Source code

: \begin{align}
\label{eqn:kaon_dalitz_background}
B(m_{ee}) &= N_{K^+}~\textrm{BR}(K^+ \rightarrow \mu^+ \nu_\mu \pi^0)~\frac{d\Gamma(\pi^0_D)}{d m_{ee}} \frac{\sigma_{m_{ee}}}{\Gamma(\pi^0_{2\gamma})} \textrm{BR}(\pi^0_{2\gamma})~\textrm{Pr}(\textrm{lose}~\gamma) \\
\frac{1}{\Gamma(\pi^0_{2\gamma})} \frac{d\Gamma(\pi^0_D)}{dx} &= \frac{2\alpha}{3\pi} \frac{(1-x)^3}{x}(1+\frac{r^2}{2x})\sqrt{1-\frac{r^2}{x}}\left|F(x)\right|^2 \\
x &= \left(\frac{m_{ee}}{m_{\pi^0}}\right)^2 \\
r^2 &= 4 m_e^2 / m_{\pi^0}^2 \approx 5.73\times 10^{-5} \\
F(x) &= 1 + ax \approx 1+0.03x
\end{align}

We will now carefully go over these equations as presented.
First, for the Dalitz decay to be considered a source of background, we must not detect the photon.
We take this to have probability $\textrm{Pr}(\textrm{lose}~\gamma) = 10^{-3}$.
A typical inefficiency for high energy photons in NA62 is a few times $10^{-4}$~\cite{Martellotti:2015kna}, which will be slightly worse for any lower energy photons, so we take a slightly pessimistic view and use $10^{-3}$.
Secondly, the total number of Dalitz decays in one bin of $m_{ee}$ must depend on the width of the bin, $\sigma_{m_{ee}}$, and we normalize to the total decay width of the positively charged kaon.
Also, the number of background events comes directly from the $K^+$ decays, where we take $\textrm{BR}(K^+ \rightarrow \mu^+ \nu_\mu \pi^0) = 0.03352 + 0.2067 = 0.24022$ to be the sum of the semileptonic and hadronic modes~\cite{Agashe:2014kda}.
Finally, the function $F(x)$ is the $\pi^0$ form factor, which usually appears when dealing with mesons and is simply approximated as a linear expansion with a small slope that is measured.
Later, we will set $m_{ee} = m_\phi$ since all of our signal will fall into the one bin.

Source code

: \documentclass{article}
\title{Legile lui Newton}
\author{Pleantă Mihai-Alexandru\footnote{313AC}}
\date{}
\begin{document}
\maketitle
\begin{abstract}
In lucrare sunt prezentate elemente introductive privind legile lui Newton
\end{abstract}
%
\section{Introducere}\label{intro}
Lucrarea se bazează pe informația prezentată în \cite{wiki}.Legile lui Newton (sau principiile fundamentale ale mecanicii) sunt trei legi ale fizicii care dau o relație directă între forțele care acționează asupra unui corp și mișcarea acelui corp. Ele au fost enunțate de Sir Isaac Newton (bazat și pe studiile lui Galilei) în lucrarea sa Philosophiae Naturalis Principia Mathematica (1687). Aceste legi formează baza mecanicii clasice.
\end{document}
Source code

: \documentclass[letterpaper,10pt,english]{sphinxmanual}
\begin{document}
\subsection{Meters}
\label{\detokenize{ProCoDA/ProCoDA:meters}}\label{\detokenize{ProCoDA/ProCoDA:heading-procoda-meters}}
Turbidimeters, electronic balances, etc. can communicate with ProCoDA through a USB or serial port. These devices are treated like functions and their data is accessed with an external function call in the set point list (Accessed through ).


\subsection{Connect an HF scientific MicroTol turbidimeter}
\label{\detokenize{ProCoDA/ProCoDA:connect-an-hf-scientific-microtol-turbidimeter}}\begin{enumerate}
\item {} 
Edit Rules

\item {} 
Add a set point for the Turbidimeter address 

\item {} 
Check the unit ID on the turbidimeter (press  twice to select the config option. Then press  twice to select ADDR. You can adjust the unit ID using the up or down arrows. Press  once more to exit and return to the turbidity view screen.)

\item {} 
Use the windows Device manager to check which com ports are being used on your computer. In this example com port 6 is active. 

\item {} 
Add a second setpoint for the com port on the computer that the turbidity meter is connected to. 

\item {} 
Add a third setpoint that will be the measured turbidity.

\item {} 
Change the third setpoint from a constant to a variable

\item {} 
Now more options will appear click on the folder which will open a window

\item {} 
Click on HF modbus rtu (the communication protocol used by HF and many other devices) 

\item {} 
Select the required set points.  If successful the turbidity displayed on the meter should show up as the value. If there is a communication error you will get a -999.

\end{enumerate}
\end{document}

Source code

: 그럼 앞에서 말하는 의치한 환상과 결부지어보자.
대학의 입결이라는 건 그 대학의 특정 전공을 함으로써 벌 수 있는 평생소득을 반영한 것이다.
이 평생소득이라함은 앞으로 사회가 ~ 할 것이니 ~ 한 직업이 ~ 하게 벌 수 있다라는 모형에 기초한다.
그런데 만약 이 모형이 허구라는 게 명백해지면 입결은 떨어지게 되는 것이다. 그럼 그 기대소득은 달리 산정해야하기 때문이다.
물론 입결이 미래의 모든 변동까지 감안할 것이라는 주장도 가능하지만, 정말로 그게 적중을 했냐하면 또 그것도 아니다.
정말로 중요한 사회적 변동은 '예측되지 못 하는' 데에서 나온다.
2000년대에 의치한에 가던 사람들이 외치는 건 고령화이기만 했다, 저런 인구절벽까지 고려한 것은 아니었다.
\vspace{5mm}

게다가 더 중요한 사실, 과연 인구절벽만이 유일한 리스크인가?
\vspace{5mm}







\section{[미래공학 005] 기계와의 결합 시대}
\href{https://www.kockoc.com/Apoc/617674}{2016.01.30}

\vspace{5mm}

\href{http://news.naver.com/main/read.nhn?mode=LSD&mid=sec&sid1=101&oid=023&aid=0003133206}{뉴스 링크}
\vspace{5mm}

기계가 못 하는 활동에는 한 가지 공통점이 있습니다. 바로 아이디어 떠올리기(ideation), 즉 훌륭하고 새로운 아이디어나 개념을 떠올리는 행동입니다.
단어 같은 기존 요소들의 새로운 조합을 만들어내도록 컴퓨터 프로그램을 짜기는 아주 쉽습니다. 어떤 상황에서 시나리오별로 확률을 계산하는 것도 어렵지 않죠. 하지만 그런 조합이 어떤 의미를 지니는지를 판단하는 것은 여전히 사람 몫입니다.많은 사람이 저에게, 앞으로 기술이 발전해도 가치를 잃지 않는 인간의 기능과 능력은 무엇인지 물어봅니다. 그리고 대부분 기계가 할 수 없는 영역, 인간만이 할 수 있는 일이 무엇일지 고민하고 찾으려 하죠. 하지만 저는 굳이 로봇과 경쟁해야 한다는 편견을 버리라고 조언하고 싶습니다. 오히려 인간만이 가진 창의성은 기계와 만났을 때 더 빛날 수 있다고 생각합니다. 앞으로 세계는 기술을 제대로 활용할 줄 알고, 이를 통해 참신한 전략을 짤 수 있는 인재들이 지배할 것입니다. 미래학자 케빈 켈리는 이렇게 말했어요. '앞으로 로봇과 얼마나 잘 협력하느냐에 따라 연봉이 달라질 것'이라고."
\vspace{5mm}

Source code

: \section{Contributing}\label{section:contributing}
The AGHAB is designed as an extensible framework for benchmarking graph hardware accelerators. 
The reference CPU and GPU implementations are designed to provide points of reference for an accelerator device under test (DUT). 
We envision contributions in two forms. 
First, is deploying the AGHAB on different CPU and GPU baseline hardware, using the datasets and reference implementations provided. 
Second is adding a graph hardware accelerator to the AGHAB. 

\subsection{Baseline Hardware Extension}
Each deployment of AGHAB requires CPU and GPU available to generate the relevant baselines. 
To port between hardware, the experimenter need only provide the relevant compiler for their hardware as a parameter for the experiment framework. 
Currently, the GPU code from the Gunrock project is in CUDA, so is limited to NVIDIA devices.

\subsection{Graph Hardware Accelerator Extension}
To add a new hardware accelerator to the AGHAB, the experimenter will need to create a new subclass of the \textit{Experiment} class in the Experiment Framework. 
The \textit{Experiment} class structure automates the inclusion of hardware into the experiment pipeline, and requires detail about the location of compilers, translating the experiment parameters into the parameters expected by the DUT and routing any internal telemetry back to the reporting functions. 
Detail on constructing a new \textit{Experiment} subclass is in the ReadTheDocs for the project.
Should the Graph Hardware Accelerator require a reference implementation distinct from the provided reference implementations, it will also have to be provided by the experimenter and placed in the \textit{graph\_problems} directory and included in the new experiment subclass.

WORK TO COMPLETE
From the listing above, output exactly the run of lines that starts with the line containing "Add a set point for the Turbidimeter address" and ends with the line containing "의치한 환상과 결부지어보자.".

ANSWER SPACE
Add a set point for the Turbidimeter address 

\item {} 
Check the unit ID on the turbidimeter (press  twice to select the config option. Then press  twice to select ADDR. You can adjust the unit ID using the up or down arrows. Press  once more to exit and return to the turbidity view screen.)

\item {} 
Use the windows Device manager to check which com ports are being used on your computer. In this example com port 6 is active. 

\item {} 
Add a second setpoint for the com port on the computer that the turbidity meter is connected to. 

\item {} 
Add a third setpoint that will be the measured turbidity.

\item {} 
Change the third setpoint from a constant to a variable

\item {} 
Now more options will appear click on the folder which will open a window

\item {} 
Click on HF modbus rtu (the communication protocol used by HF and many other devices) 

\item {} 
Select the required set points.  If successful the turbidity displayed on the meter should show up as the value. If there is a communication error you will get a -999.

\end{enumerate}
\end{document}

Source code

: 그럼 앞에서 말하는 의치한 환상과 결부지어보자.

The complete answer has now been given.